I’ve also noticed fewer and fewer media & pundit references to Ayn Rand worship since Alan Greenspan pleaded the case to reverse the Bush tax rates…..whoops…Ayn Rand’s star student isn’t quite so “Ayn Rand” anymore.
Just as Reaganites are apparently less “Reagan” than sophomore members of the House who obsess over Reagan.
February 11th, 2012 at 9:28 pm
Another Reaganite who’s “gone rogue”, Paul Craig Roberts, considered the founder of Reaganomics, has been ranting over special interest influence in D.C. and speaking explicitly angrily about Neocons (not just the Dems), going as far as to state it may take a full scale revolt by the people to regain control of the United States..
February 12th, 2012 at 12:34 am
Mr. Bartlett made a good living promoting one set of economic policies that suited the powers that be then. Out of a job, he has flipped flopped and now badmouths the right/conservatives/tea party. His condescending remarks about religious faith transcending into economic interpretations by all “those conservatives” were proof of his disconnect with the real people. Somehow Bartlett fails to understand that the country is (still) center right and just because the LEADERSHIP of the right have made mistakes upon mistakes, you cannot condemn the entire population. While I agree that the rich should pay more in taxes, the contention that the non-rich pay few taxes is bizarre, go to this web site to see “how much taxes we REALLY pay”:
http://nowandfutures.com/taxes.html
Hint: much, much higher than the 10% Bartlett mentions
Bush’s tax cuts for the non-rich federal tax payers far exceed the same cuts for the rich, a FACT misrepresented in the video. Medicare Part D was a pure unfunded social program, something the left is quite familiar with. Perhaps it should be abolished? I’m waiting for a “where the left has gone wrong” episode from Bill Moyers including recognition that now, the majority of the super rich in this this country have conveniently positioned themselves on the left and thus get a free pass from the media with the exception of the hated Fox News.

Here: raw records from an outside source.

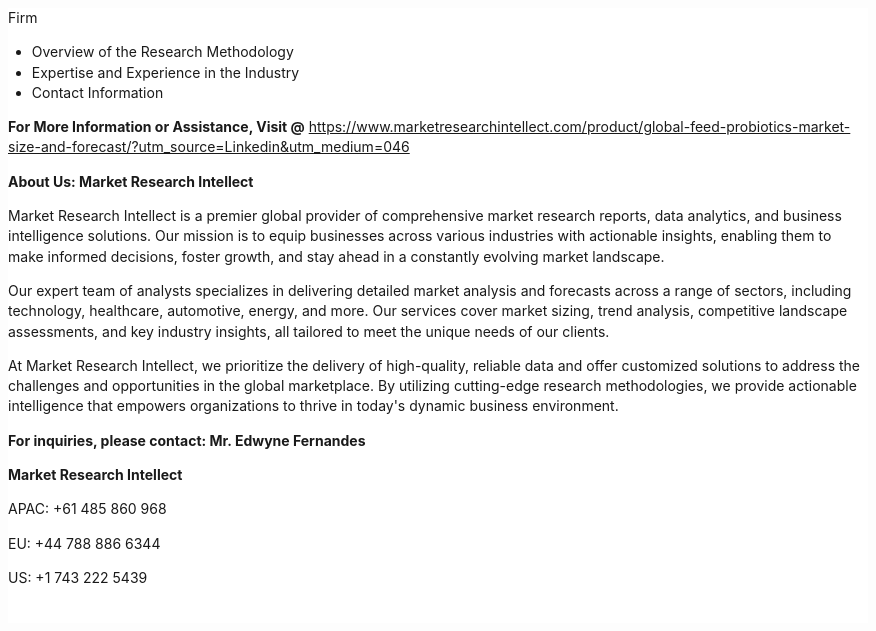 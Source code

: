 Firm</strong></p><ul><li>Overview of the Research Methodology</li><li>Expertise and Experience in the Industry</li><li>Contact Information</li></ul></div><div class="article-main__content" data-test-id="publishing-text-block"><p><span class="font-[700]"><strong>For More Information or Assistance, Visit @</strong>&nbsp;<a href="https://www.marketresearchintellect.com/product/global-feed-probiotics-market-size-and-forecast/?utm_source=Linkedin&utm_medium=046">https://www.marketresearchintellect.com/product/global-feed-probiotics-market-size-and-forecast/?utm_source=Linkedin&utm_medium=046</a></span></p><p><strong>About Us: Market Research Intellect</strong></p><p>Market Research Intellect is a premier global provider of comprehensive market research reports, data analytics, and business intelligence solutions. Our mission is to equip businesses across various industries with actionable insights, enabling them to make informed decisions, foster growth, and stay ahead in a constantly evolving market landscape.</p><p>Our expert team of analysts specializes in delivering detailed market analysis and forecasts across a range of sectors, including technology, healthcare, automotive, energy, and more. Our services cover market sizing, trend analysis, competitive landscape assessments, and key industry insights, all tailored to meet the unique needs of our clients.</p><p>At Market Research Intellect, we prioritize the delivery of high-quality, reliable data and offer customized solutions to address the challenges and opportunities in the global marketplace. By utilizing cutting-edge research methodologies, we provide actionable intelligence that empowers organizations to thrive in today's dynamic business environment.</p><p><strong>For inquiries, please contact: Mr. Edwyne Fernandes</strong></p><p><strong>Market Research Intellect</strong></p><p>APAC: +61 485 860 968</p><p>EU: +44 788 886 6344</p><p>US: +1 743 222 5439</p></div><div class="article-main__content" data-test-id="publishing-text-block">&nbsp;</div>
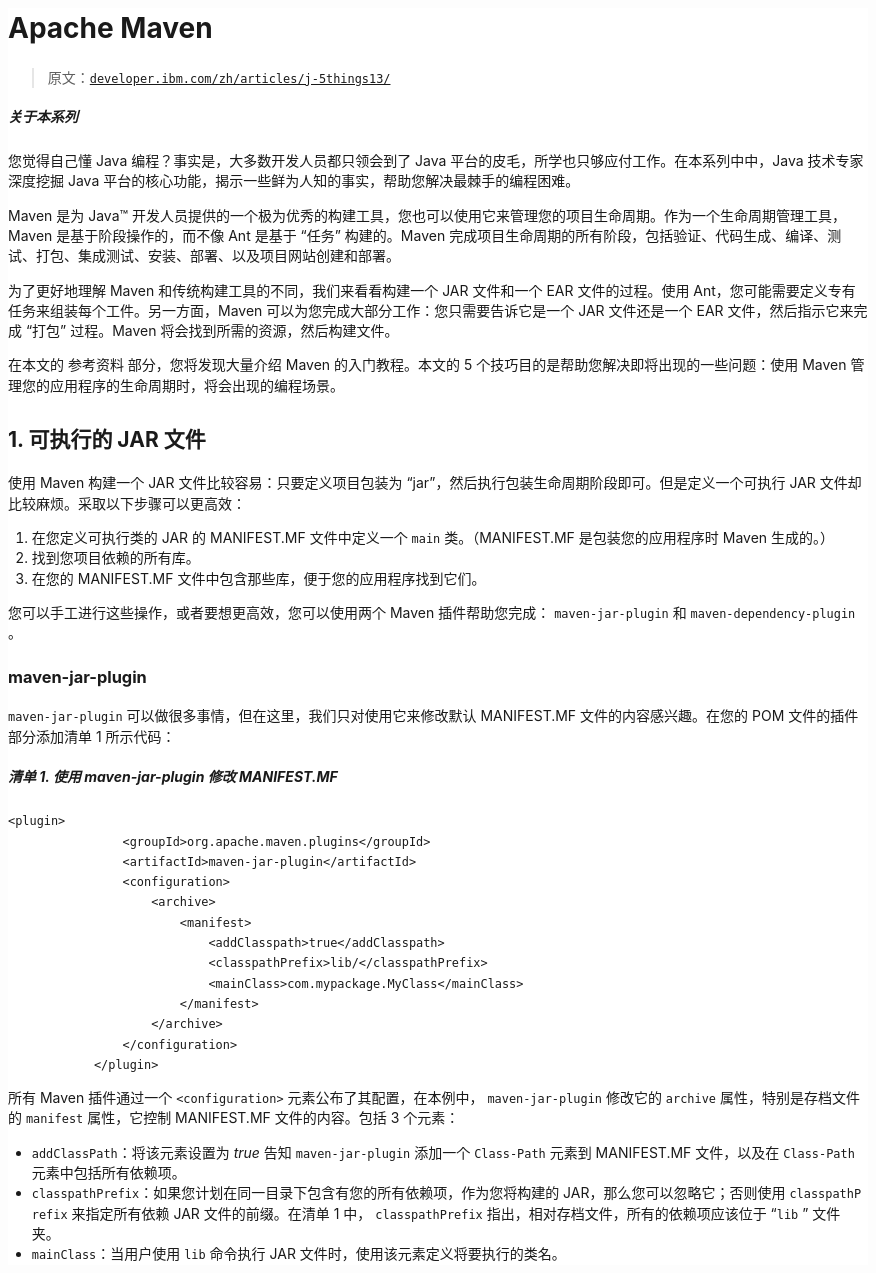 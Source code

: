 # Apache Maven

> 原文：[`developer.ibm.com/zh/articles/j-5things13/`](https://developer.ibm.com/zh/articles/j-5things13/)

##### 关于本系列

您觉得自己懂 Java 编程？事实是，大多数开发人员都只领会到了 Java 平台的皮毛，所学也只够应付工作。在本系列中中，Java 技术专家深度挖掘 Java 平台的核心功能，揭示一些鲜为人知的事实，帮助您解决最棘手的编程困难。

Maven 是为 Java™ 开发人员提供的一个极为优秀的构建工具，您也可以使用它来管理您的项目生命周期。作为一个生命周期管理工具，Maven 是基于阶段操作的，而不像 Ant 是基于 “任务” 构建的。Maven 完成项目生命周期的所有阶段，包括验证、代码生成、编译、测试、打包、集成测试、安装、部署、以及项目网站创建和部署。

为了更好地理解 Maven 和传统构建工具的不同，我们来看看构建一个 JAR 文件和一个 EAR 文件的过程。使用 Ant，您可能需要定义专有任务来组装每个工件。另一方面，Maven 可以为您完成大部分工作：您只需要告诉它是一个 JAR 文件还是一个 EAR 文件，然后指示它来完成 “打包” 过程。Maven 将会找到所需的资源，然后构建文件。

在本文的 参考资料 部分，您将发现大量介绍 Maven 的入门教程。本文的 5 个技巧目的是帮助您解决即将出现的一些问题：使用 Maven 管理您的应用程序的生命周期时，将会出现的编程场景。

## 1\. 可执行的 JAR 文件

使用 Maven 构建一个 JAR 文件比较容易：只要定义项目包装为 “jar”，然后执行包装生命周期阶段即可。但是定义一个可执行 JAR 文件却比较麻烦。采取以下步骤可以更高效：

1.  在您定义可执行类的 JAR 的 MANIFEST.MF 文件中定义一个 `main` 类。（MANIFEST.MF 是包装您的应用程序时 Maven 生成的。）
2.  找到您项目依赖的所有库。
3.  在您的 MANIFEST.MF 文件中包含那些库，便于您的应用程序找到它们。

您可以手工进行这些操作，或者要想更高效，您可以使用两个 Maven 插件帮助您完成： `maven-jar-plugin` 和 `maven-dependency-plugin` 。

### maven-jar-plugin

`maven-jar-plugin` 可以做很多事情，但在这里，我们只对使用它来修改默认 MANIFEST.MF 文件的内容感兴趣。在您的 POM 文件的插件部分添加清单 1 所示代码：

##### 清单 1\. 使用 maven-jar-plugin 修改 MANIFEST.MF

```
<plugin>
                <groupId>org.apache.maven.plugins</groupId>
                <artifactId>maven-jar-plugin</artifactId>
                <configuration>
                    <archive>
                        <manifest>
                            <addClasspath>true</addClasspath>
                            <classpathPrefix>lib/</classpathPrefix>
                            <mainClass>com.mypackage.MyClass</mainClass>
                        </manifest>
                    </archive>
                </configuration>
            </plugin> 
```

所有 Maven 插件通过一个 `<configuration>` 元素公布了其配置，在本例中， `maven-jar-plugin` 修改它的 `archive` 属性，特别是存档文件的 `manifest` 属性，它控制 MANIFEST.MF 文件的内容。包括 3 个元素：

*   `addClassPath`：将该元素设置为 *true* 告知 `maven-jar-plugin` 添加一个 `Class-Path` 元素到 MANIFEST.MF 文件，以及在 `Class-Path` 元素中包括所有依赖项。
*   `classpathPrefix`：如果您计划在同一目录下包含有您的所有依赖项，作为您将构建的 JAR，那么您可以忽略它；否则使用 `classpathPrefix` 来指定所有依赖 JAR 文件的前缀。在清单 1 中， `classpathPrefix` 指出，相对存档文件，所有的依赖项应该位于 “`lib` ” 文件夹。
*   `mainClass`：当用户使用 `lib` 命令执行 JAR 文件时，使用该元素定义将要执行的类名。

February 12th, 2012 at 12:39 am
I think some of his arguments are essentially strawmen.
Who is really saying ‘all govt. is bad’?I don’t think anyone does.
But when people see TSA (Thousands Standing Around), inefficient DMV, hugely bureaucratic EPA, Post office losing billions etc they have reason to ask questions about who is responsible for this piss poor state of affairs.
February 13th, 2012 at 2:34 am
I don’t know enough about him to call him on flip flopping. But he seems to make a hell of of lot of sense. Especially the explanation of how “faith” is being used manipulatively on a lot of folks. I personally have no problem with people changing positions based on meaningful new understanding, it means they are continuing to learn. It’s when people change without being able to articulate why they change, basically lying, that I have a problem with.